Observability is the practice of instrumenting systems with actionable tools to provide information about why errors and problems occur.
Monitoring provides instrumentation that gathers information about systems and allows them to respond quickly to errors and problems.
What is Full Stack Observability
A system is said to have Full Stack Observability because there are significant differentiators between different development teams, DevOps, business leaders, etc.
Modern architectures require a new approach to observability which depends on the impact that software teams can produce.
Currently, the following social trends exist:
- Pressure to innovate quickly.
Referring to the pressure to deliver new features and experiences to a fast-moving competitive market.
- High customer expectations
Customers expect more with less tolerance for errors leaving MTTD and MTTR to be evaluated for minimum time to action.
- The rise of automation
Every now and then, new tools and technologies appear.
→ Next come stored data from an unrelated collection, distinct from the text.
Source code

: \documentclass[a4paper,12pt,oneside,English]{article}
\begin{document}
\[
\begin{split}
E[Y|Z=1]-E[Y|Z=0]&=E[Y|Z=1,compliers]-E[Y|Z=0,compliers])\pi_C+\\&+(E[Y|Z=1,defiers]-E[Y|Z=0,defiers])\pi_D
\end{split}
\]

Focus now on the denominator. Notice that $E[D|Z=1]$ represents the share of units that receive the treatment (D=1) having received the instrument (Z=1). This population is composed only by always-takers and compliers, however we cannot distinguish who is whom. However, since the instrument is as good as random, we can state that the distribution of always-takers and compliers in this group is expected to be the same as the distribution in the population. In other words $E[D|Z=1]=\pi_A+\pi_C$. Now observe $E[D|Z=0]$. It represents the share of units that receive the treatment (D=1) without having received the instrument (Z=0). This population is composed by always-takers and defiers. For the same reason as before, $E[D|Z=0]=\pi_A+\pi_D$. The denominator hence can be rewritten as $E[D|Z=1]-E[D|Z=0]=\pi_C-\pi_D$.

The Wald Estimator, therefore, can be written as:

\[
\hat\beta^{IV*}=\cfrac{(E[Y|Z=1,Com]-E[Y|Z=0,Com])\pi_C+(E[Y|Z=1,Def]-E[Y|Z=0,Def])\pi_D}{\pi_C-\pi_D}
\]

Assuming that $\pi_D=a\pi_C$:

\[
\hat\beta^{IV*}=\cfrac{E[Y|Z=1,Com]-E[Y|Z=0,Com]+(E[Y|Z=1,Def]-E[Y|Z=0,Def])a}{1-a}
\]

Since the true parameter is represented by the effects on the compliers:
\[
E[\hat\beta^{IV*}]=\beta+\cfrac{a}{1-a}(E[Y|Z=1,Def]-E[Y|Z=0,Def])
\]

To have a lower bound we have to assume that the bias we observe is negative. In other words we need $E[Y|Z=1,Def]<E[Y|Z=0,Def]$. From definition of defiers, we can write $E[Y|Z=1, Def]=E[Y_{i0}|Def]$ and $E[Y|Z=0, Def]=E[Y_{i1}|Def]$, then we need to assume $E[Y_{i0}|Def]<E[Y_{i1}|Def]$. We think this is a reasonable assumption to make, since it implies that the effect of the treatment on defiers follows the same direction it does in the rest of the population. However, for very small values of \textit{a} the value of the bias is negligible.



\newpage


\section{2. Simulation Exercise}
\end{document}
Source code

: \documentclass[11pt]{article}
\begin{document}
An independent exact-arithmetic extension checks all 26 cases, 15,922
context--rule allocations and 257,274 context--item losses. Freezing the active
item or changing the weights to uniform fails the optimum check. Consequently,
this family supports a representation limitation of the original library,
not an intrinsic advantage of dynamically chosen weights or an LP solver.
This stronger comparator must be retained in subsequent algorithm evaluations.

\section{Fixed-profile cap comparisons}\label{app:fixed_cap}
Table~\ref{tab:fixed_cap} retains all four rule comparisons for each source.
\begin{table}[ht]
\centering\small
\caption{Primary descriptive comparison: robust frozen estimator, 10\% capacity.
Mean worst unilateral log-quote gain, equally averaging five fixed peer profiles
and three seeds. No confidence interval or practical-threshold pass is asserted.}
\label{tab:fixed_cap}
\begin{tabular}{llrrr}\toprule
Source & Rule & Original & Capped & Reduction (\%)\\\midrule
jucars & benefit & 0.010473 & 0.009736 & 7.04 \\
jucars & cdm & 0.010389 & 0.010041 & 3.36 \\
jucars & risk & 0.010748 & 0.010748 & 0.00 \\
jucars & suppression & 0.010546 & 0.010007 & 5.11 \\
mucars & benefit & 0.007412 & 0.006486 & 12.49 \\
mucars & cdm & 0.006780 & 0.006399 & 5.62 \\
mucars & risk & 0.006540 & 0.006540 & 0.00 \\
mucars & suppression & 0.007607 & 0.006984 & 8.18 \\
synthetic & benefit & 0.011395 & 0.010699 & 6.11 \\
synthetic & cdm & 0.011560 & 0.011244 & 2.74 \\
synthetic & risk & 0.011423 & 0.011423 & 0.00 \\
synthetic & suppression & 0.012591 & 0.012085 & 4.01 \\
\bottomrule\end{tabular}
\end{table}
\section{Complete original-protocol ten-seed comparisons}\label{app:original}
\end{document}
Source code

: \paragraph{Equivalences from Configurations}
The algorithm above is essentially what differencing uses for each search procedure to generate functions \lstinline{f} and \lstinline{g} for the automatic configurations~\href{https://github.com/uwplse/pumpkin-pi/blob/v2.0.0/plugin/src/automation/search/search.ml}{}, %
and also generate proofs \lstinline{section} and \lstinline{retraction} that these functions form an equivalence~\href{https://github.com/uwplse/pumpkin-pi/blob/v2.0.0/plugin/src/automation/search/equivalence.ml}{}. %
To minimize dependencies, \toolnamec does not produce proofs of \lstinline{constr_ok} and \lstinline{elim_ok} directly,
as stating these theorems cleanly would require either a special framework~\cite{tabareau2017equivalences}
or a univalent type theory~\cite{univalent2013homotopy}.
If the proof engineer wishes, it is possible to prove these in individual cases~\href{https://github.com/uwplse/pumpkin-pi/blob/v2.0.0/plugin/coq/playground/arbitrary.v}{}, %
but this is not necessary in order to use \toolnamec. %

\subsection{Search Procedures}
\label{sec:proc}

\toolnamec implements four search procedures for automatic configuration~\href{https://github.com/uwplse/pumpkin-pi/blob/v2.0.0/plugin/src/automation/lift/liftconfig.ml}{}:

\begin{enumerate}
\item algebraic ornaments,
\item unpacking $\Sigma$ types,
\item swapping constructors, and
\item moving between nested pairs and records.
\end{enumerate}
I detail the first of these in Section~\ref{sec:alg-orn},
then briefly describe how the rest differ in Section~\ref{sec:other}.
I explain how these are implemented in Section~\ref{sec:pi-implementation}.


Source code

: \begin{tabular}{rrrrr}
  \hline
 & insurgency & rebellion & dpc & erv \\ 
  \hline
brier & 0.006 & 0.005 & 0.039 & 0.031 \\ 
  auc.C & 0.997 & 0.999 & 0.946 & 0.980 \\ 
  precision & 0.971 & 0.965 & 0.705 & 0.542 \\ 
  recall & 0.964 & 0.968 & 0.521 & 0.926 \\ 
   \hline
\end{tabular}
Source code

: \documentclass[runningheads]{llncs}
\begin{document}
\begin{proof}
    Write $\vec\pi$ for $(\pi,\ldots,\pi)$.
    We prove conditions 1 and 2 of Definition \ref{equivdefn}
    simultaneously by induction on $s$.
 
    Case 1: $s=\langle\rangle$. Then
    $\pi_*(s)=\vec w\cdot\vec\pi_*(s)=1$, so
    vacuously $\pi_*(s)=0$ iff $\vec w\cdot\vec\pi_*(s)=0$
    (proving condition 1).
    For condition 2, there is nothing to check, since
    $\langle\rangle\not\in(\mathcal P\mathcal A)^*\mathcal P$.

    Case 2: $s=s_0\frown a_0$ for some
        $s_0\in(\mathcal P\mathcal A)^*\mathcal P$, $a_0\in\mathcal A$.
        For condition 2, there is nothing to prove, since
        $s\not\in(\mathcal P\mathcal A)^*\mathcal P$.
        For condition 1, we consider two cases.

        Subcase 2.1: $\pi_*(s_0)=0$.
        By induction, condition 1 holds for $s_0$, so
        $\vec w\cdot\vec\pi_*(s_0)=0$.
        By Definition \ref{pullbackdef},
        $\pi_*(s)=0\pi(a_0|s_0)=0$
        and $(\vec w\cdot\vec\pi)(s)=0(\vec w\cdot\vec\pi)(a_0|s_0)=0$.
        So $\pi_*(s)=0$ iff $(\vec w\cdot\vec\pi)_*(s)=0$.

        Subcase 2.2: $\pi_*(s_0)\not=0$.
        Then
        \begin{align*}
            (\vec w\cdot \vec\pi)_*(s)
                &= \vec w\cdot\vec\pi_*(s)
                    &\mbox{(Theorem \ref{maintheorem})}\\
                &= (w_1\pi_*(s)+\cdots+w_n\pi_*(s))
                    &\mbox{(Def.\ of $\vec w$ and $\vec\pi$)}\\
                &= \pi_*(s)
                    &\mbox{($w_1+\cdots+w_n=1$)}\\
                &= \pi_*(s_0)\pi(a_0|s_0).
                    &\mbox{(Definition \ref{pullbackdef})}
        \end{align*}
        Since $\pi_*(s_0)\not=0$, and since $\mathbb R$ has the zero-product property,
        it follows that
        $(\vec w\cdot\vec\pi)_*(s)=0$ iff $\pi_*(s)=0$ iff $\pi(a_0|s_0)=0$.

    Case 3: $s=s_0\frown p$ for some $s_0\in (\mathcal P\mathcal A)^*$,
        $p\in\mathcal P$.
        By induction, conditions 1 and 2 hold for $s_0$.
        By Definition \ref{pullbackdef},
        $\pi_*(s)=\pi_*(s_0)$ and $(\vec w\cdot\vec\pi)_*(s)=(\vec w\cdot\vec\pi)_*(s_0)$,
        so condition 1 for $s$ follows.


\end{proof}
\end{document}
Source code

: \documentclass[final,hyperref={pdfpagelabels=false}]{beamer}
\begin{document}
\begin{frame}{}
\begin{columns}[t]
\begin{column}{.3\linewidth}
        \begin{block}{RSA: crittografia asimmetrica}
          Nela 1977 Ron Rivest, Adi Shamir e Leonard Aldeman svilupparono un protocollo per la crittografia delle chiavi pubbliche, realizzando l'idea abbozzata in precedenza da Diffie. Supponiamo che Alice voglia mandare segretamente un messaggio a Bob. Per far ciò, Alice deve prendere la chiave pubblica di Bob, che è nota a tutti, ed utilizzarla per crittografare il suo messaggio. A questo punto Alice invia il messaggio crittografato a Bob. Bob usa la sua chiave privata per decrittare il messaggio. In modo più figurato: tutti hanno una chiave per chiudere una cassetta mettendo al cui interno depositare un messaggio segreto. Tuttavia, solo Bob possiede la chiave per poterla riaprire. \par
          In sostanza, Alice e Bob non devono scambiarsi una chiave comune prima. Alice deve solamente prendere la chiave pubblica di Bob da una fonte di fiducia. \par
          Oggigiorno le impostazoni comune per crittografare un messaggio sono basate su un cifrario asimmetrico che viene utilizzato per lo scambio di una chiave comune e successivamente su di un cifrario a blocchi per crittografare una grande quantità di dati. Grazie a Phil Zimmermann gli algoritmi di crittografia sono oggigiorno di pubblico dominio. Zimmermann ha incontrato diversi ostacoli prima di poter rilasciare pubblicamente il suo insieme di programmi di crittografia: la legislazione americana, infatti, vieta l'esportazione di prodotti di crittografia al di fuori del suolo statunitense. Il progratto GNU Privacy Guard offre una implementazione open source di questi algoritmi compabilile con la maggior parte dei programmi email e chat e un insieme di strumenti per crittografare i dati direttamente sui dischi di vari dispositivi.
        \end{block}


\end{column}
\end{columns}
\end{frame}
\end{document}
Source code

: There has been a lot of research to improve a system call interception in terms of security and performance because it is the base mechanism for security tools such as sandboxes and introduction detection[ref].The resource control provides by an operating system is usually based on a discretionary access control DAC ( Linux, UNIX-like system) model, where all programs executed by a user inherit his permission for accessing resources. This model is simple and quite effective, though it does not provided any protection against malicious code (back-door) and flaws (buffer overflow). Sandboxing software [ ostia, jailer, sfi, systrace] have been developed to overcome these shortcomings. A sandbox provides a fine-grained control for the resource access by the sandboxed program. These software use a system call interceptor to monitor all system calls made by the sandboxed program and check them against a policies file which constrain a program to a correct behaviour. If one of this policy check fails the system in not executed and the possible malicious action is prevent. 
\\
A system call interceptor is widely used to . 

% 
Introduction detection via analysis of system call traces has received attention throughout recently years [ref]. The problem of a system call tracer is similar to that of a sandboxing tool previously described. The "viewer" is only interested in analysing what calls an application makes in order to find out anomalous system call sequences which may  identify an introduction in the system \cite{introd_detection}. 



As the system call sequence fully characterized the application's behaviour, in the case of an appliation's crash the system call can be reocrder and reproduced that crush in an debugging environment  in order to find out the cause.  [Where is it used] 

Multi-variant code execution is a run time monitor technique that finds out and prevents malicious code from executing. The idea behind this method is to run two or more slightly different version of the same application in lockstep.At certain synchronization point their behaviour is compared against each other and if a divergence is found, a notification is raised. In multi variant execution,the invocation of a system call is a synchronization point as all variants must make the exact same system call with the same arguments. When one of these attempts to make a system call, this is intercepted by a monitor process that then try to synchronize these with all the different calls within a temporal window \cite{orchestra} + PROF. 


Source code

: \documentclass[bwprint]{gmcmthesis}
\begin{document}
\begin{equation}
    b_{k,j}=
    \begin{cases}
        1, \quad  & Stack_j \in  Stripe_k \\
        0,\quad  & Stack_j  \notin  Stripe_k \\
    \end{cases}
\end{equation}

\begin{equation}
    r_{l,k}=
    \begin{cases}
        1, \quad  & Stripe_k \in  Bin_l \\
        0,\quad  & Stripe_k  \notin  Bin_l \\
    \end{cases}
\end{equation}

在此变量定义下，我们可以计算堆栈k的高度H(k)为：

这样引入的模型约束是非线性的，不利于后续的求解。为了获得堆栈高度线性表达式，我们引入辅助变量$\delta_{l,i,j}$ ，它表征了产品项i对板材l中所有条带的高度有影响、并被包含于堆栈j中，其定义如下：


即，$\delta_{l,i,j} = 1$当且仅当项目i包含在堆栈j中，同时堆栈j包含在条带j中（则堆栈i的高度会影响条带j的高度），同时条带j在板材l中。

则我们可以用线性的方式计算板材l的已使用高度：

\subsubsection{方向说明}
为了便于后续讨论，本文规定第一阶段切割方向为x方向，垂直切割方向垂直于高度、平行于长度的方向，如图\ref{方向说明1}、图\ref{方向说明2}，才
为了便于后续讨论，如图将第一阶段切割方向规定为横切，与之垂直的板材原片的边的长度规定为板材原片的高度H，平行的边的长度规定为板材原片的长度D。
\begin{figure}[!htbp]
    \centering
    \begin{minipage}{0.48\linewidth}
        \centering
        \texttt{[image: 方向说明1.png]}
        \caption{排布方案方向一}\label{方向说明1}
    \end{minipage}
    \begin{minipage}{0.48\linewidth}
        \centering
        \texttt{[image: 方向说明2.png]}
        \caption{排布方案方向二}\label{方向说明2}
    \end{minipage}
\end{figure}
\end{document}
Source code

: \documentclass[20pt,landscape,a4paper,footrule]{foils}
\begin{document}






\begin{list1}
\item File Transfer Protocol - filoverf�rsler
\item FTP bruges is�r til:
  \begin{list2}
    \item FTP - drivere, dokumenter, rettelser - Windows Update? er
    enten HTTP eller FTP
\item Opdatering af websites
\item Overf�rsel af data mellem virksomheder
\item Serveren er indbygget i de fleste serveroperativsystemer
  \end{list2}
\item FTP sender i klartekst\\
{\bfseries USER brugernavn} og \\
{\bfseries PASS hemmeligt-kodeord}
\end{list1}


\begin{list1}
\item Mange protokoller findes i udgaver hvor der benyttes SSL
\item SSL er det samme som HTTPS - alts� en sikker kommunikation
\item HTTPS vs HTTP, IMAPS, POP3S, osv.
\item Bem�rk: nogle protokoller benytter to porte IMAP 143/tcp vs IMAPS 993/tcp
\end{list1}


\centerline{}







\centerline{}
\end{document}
Automation is a synonym for "Everything is software and therefore repeatable-programmable".
Challenges of Full Stack Observability
Noting, from the above, the reality of facing great challenges that are driven by the existence of Full Stack Observability in a computer system.
1. Great complexities
Since a monolithic application can be divided into a dozen microservices, the teams face a complexity of scale, leaving the responsibility to the knowledge of some inheriting.
2. High risks
A frequency of deployment and a dynamic infrastructure, introduces a higher rate of risks which means in a monitoring and maintenance in deployment processes (through specialized tools or pipelines).
3. Technical debts
With the rise of containers and microservices, development teams face challenges related to the design, construction and deployment of applications, where each member must understand and be able to solve sections that are not at all familiar in a traditional development process.
4. Number of tools
Having hybrid environments, new ways of deployment and multiple requirements to solve day by day, results in a high volume of information telemetry to operate, changing between contexts and trying to be accurate and efficient in the act itself.
To achieve Full Stack Observability in our systems, we must be clear about 3 core elements:
- Single resource of truthNo important layer, collecting all the information in a single resource or destination will allow us to apply instrumentation where greater visibility is needed.
- Connecting and working contextUndertake with the MELT (Metrics-Events-Logs-Traces) concept.
- Data exploration and storageBy collecting and unifying information, it allows to reduce technical debt between the use of multiple tools.